▶ [Brief]: Whenever a line of the entries below holds the string "suffix", copy that line and return it.

== == ==

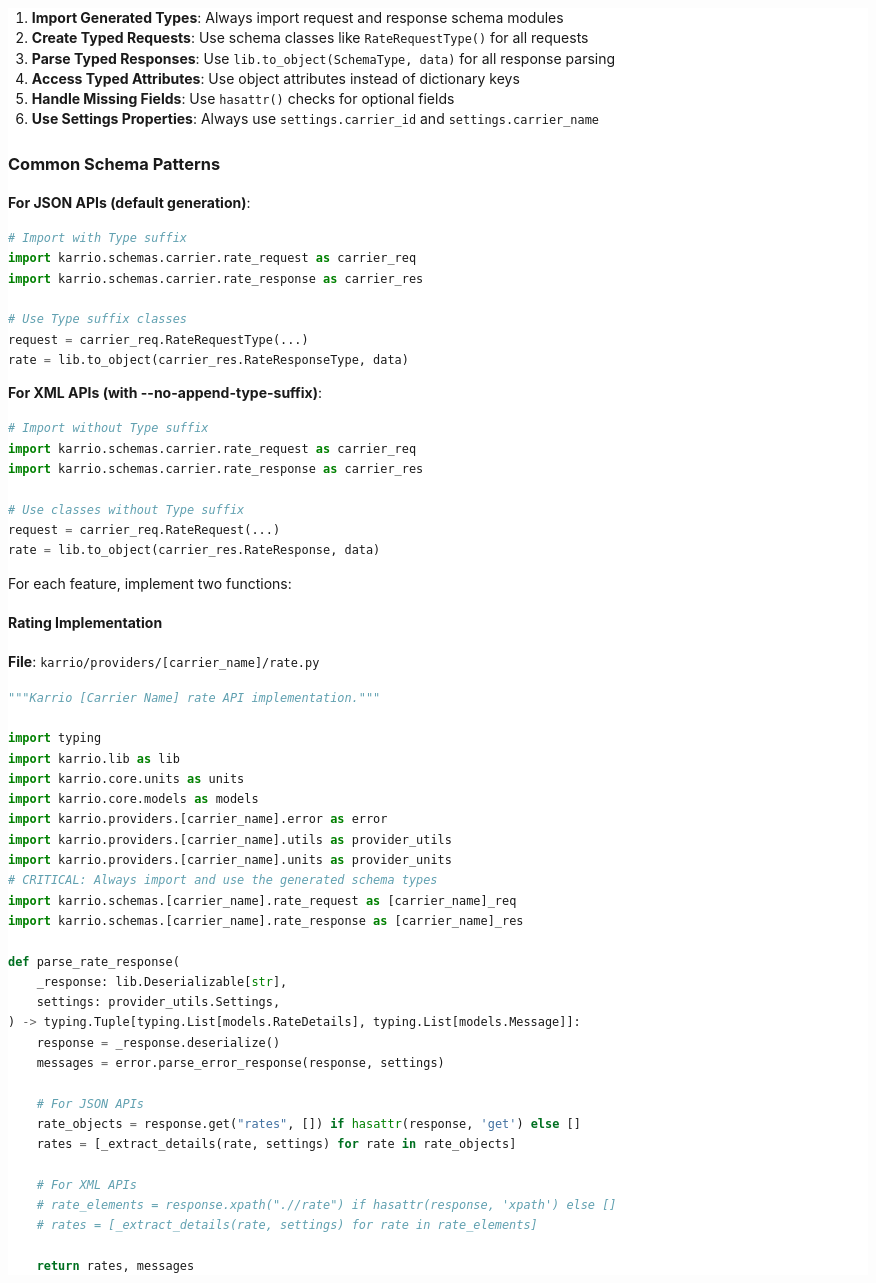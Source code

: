 1. **Import Generated Types**: Always import request and response schema modules
2. **Create Typed Requests**: Use schema classes like `RateRequestType()` for all requests
3. **Parse Typed Responses**: Use `lib.to_object(SchemaType, data)` for all response parsing
4. **Access Typed Attributes**: Use object attributes instead of dictionary keys
5. **Handle Missing Fields**: Use `hasattr()` checks for optional fields
6. **Use Settings Properties**: Always use `settings.carrier_id` and `settings.carrier_name`

### Common Schema Patterns

**For JSON APIs (default generation)**:
```python
# Import with Type suffix
import karrio.schemas.carrier.rate_request as carrier_req
import karrio.schemas.carrier.rate_response as carrier_res

# Use Type suffix classes
request = carrier_req.RateRequestType(...)
rate = lib.to_object(carrier_res.RateResponseType, data)
```

**For XML APIs (with --no-append-type-suffix)**:
```python
# Import without Type suffix
import karrio.schemas.carrier.rate_request as carrier_req
import karrio.schemas.carrier.rate_response as carrier_res

# Use classes without Type suffix
request = carrier_req.RateRequest(...)
rate = lib.to_object(carrier_res.RateResponse, data)
```

For each feature, implement two functions:

#### Rating Implementation

**File**: `karrio/providers/[carrier_name]/rate.py`

```python
"""Karrio [Carrier Name] rate API implementation."""

import typing
import karrio.lib as lib
import karrio.core.units as units
import karrio.core.models as models
import karrio.providers.[carrier_name].error as error
import karrio.providers.[carrier_name].utils as provider_utils
import karrio.providers.[carrier_name].units as provider_units
# CRITICAL: Always import and use the generated schema types
import karrio.schemas.[carrier_name].rate_request as [carrier_name]_req
import karrio.schemas.[carrier_name].rate_response as [carrier_name]_res

def parse_rate_response(
    _response: lib.Deserializable[str],
    settings: provider_utils.Settings,
) -> typing.Tuple[typing.List[models.RateDetails], typing.List[models.Message]]:
    response = _response.deserialize()
    messages = error.parse_error_response(response, settings)

    # For JSON APIs
    rate_objects = response.get("rates", []) if hasattr(response, 'get') else []
    rates = [_extract_details(rate, settings) for rate in rate_objects]

    # For XML APIs
    # rate_elements = response.xpath(".//rate") if hasattr(response, 'xpath') else []
    # rates = [_extract_details(rate, settings) for rate in rate_elements]

    return rates, messages
```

== == ==

▶ [Result]:
# Import with Type suffix
# Use Type suffix classes
**For XML APIs (with --no-append-type-suffix)**:
# Import without Type suffix
# Use classes without Type suffix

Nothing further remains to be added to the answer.